J’ai appris aussi beaucoup ici sur les mécanismes en vigueur dans le monde, et ce qui m’a fait le plus plaisir, c’est la proposition d’un nouvel ordre social, une autre possibilité ou moyen de faire autrement. Un nouvel ordre social libéré de la tutelle des grandes puissances monétaires et bancaires qui n’ont pas d’autre critère d’action que leurs intérêts. Ce n’est pas l’homme qui les préoccupe, ce n’est pas cela du tout.
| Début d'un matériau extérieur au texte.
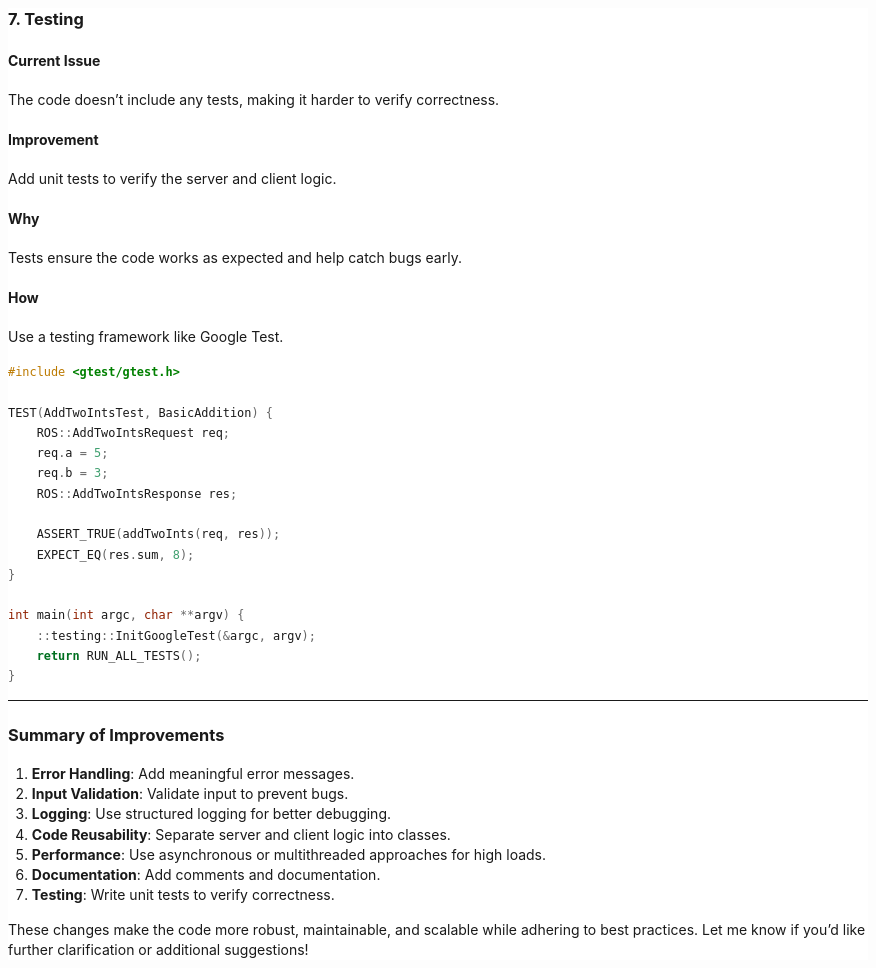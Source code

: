 ### **7. Testing**
#### **Current Issue**
The code doesn’t include any tests, making it harder to verify correctness.

#### **Improvement**
Add unit tests to verify the server and client logic.

#### **Why**
Tests ensure the code works as expected and help catch bugs early.

#### **How**
Use a testing framework like Google Test.

```cpp
#include <gtest/gtest.h>

TEST(AddTwoIntsTest, BasicAddition) {
    ROS::AddTwoIntsRequest req;
    req.a = 5;
    req.b = 3;
    ROS::AddTwoIntsResponse res;

    ASSERT_TRUE(addTwoInts(req, res));
    EXPECT_EQ(res.sum, 8);
}

int main(int argc, char **argv) {
    ::testing::InitGoogleTest(&argc, argv);
    return RUN_ALL_TESTS();
}
```

---

### **Summary of Improvements**
1. **Error Handling**: Add meaningful error messages.
2. **Input Validation**: Validate input to prevent bugs.
3. **Logging**: Use structured logging for better debugging.
4. **Code Reusability**: Separate server and client logic into classes.
5. **Performance**: Use asynchronous or multithreaded approaches for high loads.
6. **Documentation**: Add comments and documentation.
7. **Testing**: Write unit tests to verify correctness.

These changes make the code more robust, maintainable, and scalable while adhering to best practices. Let me know if you’d like further clarification or additional suggestions!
C’est en cela qu’ils diffèrent fondamentalement d’avec la doctrine sociale de l’Église.

Ce qui m’a plu aussi c’est la proposition de remettre le pouvoir monétaire et financier aux ayants droit légitimes: la société, le peuple, l’humanité; c’est ce que j’ai compris dans ce qui a été intitulé comme étant la démocratie économique, c’est-à-dire cette fin du monopole de la monnaie par ceux qui se le sont indûment attribué.

Tout au long des exposés, je n’ai pas cessé de me demander comment il était possible que cet enseignement prenne en Afrique. Pour moi l’inquiétude se trouve dans la conscientisation: comment faire descendre cette information au niveau du petit peuple, qui est la victime immédiate et lointaine de tout ce système...

Devant ces systèmes, ces puissances, même une pensée la mieux élaborée ne suffit pas pour attaquer le système, parce qu’il est sérieusement implanté. Il a tous les moyens — les moyens militaires, les moyens financiers, les moyens systémiques, les moyens politiques et diplomatiques… Quand on regarde cela, on se dit: «Qu’est-ce que le petit Crédit Social peut faire en face de tout ça?»

Mais nous avons des exemples dans la Bible. C’est dans ce sens que David s’est retrouvé en face de Goliath. Quand vous lisez l’histoire de David, vous voyez Goliath qui invoquait ses victoires, et qui disait à David: «Qui es-tu? Je peux t’écraser!» David répondait: «Je viens à toi au nom de Yahvé Sabaoth (le Seigneur des armées)!»... Et à la fin, c’est lui qui a eu le dessus. Donc ça pourrait se répéter, l’histoire de David et de Goliath.